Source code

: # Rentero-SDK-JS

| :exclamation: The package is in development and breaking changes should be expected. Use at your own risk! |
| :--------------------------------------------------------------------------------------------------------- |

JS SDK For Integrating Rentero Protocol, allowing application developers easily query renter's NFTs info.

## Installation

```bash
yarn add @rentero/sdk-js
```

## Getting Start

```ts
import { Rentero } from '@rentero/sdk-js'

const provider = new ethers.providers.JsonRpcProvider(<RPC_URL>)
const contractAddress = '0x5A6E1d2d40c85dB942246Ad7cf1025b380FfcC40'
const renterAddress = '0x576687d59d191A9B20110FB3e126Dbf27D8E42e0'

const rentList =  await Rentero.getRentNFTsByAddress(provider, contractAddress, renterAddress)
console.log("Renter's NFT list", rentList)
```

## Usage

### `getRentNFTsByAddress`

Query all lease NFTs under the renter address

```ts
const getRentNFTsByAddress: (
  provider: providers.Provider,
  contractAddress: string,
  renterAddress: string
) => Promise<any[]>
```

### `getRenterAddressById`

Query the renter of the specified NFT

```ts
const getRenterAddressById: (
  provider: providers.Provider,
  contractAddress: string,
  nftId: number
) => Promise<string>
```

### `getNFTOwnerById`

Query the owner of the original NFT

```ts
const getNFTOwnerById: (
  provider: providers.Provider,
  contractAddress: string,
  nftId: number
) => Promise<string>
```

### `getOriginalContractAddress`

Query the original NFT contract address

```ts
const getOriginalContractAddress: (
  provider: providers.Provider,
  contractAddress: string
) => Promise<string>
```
--
_What is required_
Each entry above is to be printed again exactly.

_Exercise solution_
Source code

: # Rentero-SDK-JS

| :exclamation: The package is in development and breaking changes should be expected. Use at your own risk! |
| :--------------------------------------------------------------------------------------------------------- |

JS SDK For Integrating Rentero Protocol, allowing application developers easily query renter's NFTs info.

## Installation

```bash
yarn add @rentero/sdk-js
```

## Getting Start

```ts
import { Rentero } from '@rentero/sdk-js'

const provider = new ethers.providers.JsonRpcProvider(<RPC_URL>)
const contractAddress = '0x5A6E1d2d40c85dB942246Ad7cf1025b380FfcC40'
const renterAddress = '0x576687d59d191A9B20110FB3e126Dbf27D8E42e0'

const rentList =  await Rentero.getRentNFTsByAddress(provider, contractAddress, renterAddress)
console.log("Renter's NFT list", rentList)
```

## Usage

### `getRentNFTsByAddress`

Query all lease NFTs under the renter address

```ts
const getRentNFTsByAddress: (
  provider: providers.Provider,
  contractAddress: string,
  renterAddress: string
) => Promise<any[]>
```

### `getRenterAddressById`

Query the renter of the specified NFT

```ts
const getRenterAddressById: (
  provider: providers.Provider,
  contractAddress: string,
  nftId: number
) => Promise<string>
```

### `getNFTOwnerById`

Query the owner of the original NFT

```ts
const getNFTOwnerById: (
  provider: providers.Provider,
  contractAddress: string,
  nftId: number
) => Promise<string>
```

### `getOriginalContractAddress`

Query the original NFT contract address

```ts
const getOriginalContractAddress: (
  provider: providers.Provider,
  contractAddress: string
) => Promise<string>
```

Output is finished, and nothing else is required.